Após um breve momento de contemplação, Silver Autumn Moon coçou a barba e finalmente falou.
— Em dez anos, o mundo acabará.
“… Do que vocês estão falando?”
Uma declaração tão repentina deixou até mesmo Aryumon momentaneamente sem palavras.
Mas quem falava não era uma figura comum… era uma das Doze Luas Divinas.
E não qualquer uma delas — Silver Autumn Moon, um ser que transcende o tempo. Alguém assim não faz afirmações desse tipo levianamente.
À medida que a expressão de Aryumon se tornava de perplexidade, Blue Winter Moon continuou a explicação.
— Não. Era exatamente o que deveria acontecer.
“‘Era para acontecer’… Isso significa que a destruição foi atrasada?”
Aryumon perguntou, com a voz carregada de esperança. Mas as Doze Luas Divinas balançaram as cabeças em uníssono.
— Quase foi, graças àquele garoto.
— … Só porque somos as Doze Luas Divinas não significa que sejamos sempre benevolentes com o mundo.
— Fawn Prevernal Moon.
O nome proferido por Silver Autumn Moon provocou um choque na mente de Aryumon.
— Aquele começou a torcer os fragmentos da história, forçando a alterar o destino do mundo.
“Torcer a… a história?”
— Exatamente. Torcer o destino invertido, forçando-o a se curvar outra vez.
“E… o que acontece como resultado?”
— Eu já te disse.
O velho de cabelos prateados abaixou o olhar, a voz tingida de desespero.

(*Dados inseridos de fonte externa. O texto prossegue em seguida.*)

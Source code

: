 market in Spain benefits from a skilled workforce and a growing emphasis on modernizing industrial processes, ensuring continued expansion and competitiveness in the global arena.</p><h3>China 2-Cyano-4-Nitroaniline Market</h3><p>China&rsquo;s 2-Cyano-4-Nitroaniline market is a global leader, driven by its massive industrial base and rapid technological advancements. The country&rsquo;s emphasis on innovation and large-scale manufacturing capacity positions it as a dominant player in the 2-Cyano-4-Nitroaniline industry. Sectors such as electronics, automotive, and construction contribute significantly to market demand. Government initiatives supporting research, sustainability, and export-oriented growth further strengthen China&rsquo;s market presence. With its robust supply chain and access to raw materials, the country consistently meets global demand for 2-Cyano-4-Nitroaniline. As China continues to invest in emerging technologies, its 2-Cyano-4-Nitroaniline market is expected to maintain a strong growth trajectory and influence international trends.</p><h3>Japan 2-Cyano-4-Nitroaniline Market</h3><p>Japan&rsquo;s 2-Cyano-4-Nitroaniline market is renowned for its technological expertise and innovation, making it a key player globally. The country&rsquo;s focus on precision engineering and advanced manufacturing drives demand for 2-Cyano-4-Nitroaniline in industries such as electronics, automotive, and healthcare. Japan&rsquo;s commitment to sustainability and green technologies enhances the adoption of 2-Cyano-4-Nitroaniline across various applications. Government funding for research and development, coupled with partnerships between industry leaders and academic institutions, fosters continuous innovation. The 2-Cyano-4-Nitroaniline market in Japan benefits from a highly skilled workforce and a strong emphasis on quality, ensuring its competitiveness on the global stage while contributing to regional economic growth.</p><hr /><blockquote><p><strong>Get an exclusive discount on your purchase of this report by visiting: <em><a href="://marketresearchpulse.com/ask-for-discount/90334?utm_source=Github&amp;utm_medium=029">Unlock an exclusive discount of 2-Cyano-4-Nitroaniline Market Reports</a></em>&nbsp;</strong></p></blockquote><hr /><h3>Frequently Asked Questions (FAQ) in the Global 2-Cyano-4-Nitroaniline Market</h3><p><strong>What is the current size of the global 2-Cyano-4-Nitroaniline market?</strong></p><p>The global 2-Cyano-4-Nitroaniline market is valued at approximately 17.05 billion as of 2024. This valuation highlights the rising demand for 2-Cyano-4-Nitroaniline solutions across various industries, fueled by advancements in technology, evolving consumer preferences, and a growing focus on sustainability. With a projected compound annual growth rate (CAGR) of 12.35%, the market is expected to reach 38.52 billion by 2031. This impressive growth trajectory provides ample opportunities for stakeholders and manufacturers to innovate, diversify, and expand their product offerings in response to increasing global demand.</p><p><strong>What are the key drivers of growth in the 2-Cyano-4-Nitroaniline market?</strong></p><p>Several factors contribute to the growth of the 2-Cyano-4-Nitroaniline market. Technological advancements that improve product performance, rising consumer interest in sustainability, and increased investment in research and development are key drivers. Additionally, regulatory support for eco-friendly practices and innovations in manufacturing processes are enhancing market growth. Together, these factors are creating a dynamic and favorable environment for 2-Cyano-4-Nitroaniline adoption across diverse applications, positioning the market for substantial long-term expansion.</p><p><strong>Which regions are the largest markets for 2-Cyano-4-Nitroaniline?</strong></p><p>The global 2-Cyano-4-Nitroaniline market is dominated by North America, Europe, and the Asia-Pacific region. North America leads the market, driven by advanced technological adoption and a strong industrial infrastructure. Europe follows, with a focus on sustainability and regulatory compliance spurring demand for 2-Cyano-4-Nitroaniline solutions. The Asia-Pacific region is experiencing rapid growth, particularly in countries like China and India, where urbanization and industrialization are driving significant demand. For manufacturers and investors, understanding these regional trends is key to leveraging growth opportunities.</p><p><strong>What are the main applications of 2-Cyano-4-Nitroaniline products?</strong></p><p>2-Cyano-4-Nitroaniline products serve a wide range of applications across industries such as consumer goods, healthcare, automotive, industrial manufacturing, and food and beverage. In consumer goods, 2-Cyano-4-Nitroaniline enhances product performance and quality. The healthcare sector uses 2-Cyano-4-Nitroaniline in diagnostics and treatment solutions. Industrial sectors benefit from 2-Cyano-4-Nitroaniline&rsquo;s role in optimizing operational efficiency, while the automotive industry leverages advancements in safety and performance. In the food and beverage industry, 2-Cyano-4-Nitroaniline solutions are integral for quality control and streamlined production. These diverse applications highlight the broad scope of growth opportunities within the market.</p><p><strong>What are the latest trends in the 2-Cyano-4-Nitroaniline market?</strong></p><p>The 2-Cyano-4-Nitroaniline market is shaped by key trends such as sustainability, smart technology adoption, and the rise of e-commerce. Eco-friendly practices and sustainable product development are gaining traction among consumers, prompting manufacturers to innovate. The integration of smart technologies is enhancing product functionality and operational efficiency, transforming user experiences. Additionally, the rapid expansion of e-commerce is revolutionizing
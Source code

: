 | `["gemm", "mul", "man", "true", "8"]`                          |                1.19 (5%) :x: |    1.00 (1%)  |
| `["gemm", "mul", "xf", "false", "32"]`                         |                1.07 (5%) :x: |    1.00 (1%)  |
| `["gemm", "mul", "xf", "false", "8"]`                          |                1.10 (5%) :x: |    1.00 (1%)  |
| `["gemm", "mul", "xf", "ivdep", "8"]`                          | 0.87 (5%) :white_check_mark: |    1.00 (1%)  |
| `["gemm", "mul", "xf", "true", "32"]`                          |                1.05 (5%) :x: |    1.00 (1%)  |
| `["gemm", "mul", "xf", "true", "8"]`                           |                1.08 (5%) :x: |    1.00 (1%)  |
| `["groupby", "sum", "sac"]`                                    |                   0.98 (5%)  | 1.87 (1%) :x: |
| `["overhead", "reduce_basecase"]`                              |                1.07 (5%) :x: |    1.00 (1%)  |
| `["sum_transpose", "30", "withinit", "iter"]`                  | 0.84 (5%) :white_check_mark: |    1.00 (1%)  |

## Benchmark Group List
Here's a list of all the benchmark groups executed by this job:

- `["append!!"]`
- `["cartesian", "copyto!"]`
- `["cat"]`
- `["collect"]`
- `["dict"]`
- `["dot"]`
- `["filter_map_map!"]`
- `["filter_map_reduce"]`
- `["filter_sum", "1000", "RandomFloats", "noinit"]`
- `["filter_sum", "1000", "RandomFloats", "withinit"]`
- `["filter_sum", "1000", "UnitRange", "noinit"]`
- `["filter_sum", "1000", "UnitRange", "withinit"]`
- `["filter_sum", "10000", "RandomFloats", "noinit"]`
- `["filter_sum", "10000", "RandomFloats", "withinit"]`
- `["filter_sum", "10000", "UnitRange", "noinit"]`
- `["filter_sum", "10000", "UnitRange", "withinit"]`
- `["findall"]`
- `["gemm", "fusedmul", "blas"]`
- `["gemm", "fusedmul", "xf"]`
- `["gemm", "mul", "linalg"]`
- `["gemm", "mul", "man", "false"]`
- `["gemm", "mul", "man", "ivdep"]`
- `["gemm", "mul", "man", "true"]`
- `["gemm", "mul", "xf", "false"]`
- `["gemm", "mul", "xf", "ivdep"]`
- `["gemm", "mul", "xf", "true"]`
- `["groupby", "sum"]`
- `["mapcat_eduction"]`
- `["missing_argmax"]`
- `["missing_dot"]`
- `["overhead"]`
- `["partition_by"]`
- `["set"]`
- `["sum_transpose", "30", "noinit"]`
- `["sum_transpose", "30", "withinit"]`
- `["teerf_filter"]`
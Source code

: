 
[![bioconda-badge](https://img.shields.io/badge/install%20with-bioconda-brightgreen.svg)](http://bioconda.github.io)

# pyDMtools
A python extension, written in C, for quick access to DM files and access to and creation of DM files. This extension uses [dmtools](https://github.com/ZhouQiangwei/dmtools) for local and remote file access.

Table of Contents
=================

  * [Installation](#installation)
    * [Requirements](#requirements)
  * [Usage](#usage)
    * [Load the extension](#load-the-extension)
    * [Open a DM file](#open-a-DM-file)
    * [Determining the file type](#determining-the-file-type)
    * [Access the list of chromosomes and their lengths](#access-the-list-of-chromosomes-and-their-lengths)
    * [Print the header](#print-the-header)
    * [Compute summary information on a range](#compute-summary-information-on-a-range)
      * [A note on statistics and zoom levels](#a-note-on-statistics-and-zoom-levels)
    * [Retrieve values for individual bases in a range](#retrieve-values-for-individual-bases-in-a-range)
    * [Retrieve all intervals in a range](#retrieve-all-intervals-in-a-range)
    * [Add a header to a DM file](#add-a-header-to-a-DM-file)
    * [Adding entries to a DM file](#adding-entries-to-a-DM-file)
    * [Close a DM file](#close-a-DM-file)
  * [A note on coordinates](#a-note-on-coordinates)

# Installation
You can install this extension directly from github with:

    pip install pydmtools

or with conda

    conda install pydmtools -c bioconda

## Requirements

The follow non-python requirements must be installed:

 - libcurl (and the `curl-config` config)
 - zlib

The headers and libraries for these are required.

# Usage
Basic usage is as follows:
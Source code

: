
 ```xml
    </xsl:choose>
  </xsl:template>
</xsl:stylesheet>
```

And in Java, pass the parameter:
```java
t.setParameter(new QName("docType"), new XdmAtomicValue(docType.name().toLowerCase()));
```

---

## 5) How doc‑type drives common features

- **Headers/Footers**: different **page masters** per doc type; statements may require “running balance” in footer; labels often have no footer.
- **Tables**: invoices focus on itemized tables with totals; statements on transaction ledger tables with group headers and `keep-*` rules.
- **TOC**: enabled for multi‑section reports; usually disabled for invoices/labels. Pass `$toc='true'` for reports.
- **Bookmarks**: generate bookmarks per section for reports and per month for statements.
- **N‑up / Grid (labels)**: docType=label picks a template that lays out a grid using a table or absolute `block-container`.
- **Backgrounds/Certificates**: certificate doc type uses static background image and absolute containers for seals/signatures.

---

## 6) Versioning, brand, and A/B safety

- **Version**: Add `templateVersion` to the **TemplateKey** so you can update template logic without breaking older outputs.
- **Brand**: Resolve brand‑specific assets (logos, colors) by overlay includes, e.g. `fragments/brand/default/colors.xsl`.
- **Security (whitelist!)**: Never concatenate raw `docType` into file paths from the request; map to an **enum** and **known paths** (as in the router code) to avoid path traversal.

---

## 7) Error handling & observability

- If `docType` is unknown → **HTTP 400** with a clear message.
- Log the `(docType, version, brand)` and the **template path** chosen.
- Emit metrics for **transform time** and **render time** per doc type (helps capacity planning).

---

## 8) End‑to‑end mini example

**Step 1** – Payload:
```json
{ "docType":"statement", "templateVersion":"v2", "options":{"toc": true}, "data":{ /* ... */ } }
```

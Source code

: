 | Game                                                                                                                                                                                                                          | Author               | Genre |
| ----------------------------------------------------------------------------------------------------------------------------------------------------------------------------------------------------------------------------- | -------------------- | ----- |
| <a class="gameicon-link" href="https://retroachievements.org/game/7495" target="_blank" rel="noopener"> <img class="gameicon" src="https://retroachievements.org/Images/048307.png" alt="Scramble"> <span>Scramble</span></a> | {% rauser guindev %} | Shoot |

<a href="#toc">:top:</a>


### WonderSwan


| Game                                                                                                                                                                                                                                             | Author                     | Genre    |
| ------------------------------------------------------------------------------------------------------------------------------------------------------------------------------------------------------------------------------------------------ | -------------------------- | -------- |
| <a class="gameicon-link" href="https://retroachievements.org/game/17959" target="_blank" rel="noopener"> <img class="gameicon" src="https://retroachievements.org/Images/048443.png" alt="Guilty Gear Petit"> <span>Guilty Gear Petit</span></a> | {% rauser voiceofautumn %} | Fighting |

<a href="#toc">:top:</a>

— A Destruição está se aproximando — rapidamente. E, infelizmente, não podemos resistir a ela.
Depois de um breve silêncio, ele acrescentou uma última afirmação.
— Exceto por aquele garoto.
Essa foi a razão pela qual tantas das Doze Luas Divinas se reuniram neste lugar.
“Isso é inacreditável…”
Aryumon esperava notícias problemáticas, mas o que ouviu foi muito além do que poderia ter imaginado. Sua mente girou, lutando para processar a revelação estonteante.